The journal bush 120 has a radial elevation in form of a band 122 at its end remote from the roll body. This annular band has a certain axial extension for taking up forces which are generated, e.g., during pulling of the journal bush 120 from the roll journal. To this end, the insert, together with the bearing bush 112, is pulled in the axial direction away form the roll body 220, with the insert or the bearing bush 112 engaging the band and, in this way, pulling the journal bush in the axial direction from the roll journal, in the axial direction meaning in the direction of the longitudinal axis of the roll 200.
In FIG. 2, the force distribution acting on the bearing arrangement during the rolling operation is shown with arrows.
FIG. 3 shows a detailed view of the bearing arrangement in an initial or new condition. FIG. 3 shows a bearing clearance between the outer diameter Da of the journal bush and the inner diameter Di of the bearing bush. In a new condition, this bearing clearance lies, dependent on the type of the bearing arrangement, in an allowable value region of 0.5 to 1.5% of an initial outer diameter of the journal bush.
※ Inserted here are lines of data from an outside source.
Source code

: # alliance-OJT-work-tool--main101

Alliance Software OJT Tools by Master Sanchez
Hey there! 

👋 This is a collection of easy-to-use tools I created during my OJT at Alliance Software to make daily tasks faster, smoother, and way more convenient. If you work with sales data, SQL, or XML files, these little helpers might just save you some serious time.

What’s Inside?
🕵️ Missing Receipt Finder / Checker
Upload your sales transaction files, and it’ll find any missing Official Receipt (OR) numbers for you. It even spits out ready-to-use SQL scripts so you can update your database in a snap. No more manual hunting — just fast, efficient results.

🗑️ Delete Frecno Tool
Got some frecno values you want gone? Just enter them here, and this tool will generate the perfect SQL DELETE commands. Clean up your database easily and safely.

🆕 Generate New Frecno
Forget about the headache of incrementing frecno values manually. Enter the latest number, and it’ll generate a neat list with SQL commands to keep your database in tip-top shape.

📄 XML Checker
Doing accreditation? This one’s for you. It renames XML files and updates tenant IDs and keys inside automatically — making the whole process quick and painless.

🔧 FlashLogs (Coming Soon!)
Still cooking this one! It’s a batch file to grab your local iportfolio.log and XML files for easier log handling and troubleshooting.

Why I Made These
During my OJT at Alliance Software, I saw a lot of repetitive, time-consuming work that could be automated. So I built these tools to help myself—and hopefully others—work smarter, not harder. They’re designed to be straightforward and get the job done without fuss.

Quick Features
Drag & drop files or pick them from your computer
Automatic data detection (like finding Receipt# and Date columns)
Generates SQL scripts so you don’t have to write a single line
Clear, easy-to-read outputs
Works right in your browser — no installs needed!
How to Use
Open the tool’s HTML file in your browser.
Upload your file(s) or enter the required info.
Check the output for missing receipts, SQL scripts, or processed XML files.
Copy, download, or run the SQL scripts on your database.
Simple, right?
During rough rolling operation, the bearing arrangements are subjected to strong mechanical and thermal loads, and, as result, wear off. The wear phenomenon is shown in form of drag lines on or damages of the surface of the inner side of the bearing bush and an outer and inner side of the journal bush. The repair of such bearing arrangements is a conventional practice. Traditionally, both the journal bush and the bearing bush are repaired. Traditionally, the repair of the roll journal 120 includes the following steps: machining the outer side of the journal bush 120 by turning, milling, or grinding, whereby the outer diameter of the journal bush is reduced to such an extent that the drag lines or damages are no more visible. In the same way, the inner side of the journal bush can be treated, which increases the inner diameter. However, the drawback of the increase of the inner diameter of the journal bush consists in that at a later re-use of the journal bush, it is pushed on the roll journal further than originally. The drawback of this consists in that a seal between the roll body and the insert, not shown in FIG. 4, would be compressed in an unacceptable degree. Therefore, it becomes necessary to shorten the journal bush at its end adjacent to the roll body by an amount C, so that the journal bush 120 could not be displaced on the roll journal further than in a new condition.
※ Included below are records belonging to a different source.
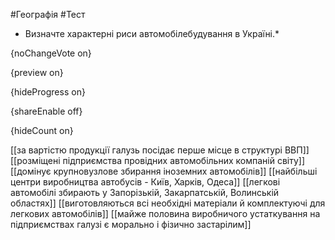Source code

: #Географія #Тест

* Визначте характерні риси автомобілебудування в Україні.*

{noChangeVote on}

{preview on}

{hideProgress on}

{shareEnable off}

{hideCount on}

[[за вартістю продукції галузь посідає перше місце в структурі ВВП]]
[[розміщені підприємства провідних автомобільних компаній світу]]
[[домінує крупновузлове збирання іноземних автомобілів]]
[[найбільші центри виробництва автобусів - Київ, Харків, Одеса]]
[[легкові автомобілі збирають у Запорізькій, Закарпатській, Волинській областях]]
[[виготовляються всі необхідні матеріали й комплектуючі для легкових автомобілів]]
[[майже половина виробничого устаткування на підприємствах галузі є морально і фізично застарілим]]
The drawback of reduction of inner diameter of the journal bush 120 at its end remote from the roll neck consists in that the band 122 of the journal bush 120 rises too close to the bearing bush. A certain minimum distance A should be retained between the band 122 and the bearing bush 112. In order to retain this distance A, with an increase of the inner diameter of the journal bush, the band 122 should be reworked, i.e., to be so reduced in its axial extension that the minimum distance A is reinstated. However, the axial extension of the band 122 should not fall below a minimum amount to insure the necessary stability of the band against the above-mentioned sidewise displacement of the journal bush from the roll journal.
A further drawback of the increase of the inner diameter of the journal bush consists in that the end side of the journal bush remote from the roll body becomes spaced by a certain amount from the press shoulder ring 130 when the journal bush is pushed over the roll journal and, as a consequence, the pressure shoulder ring should correspondingly also be pushed further.
Manufacturing of the bearing bush with a coating of a bearing metal, preferably, while metal is discloses in the prior art, e.g., in EP 1 151 145 B1.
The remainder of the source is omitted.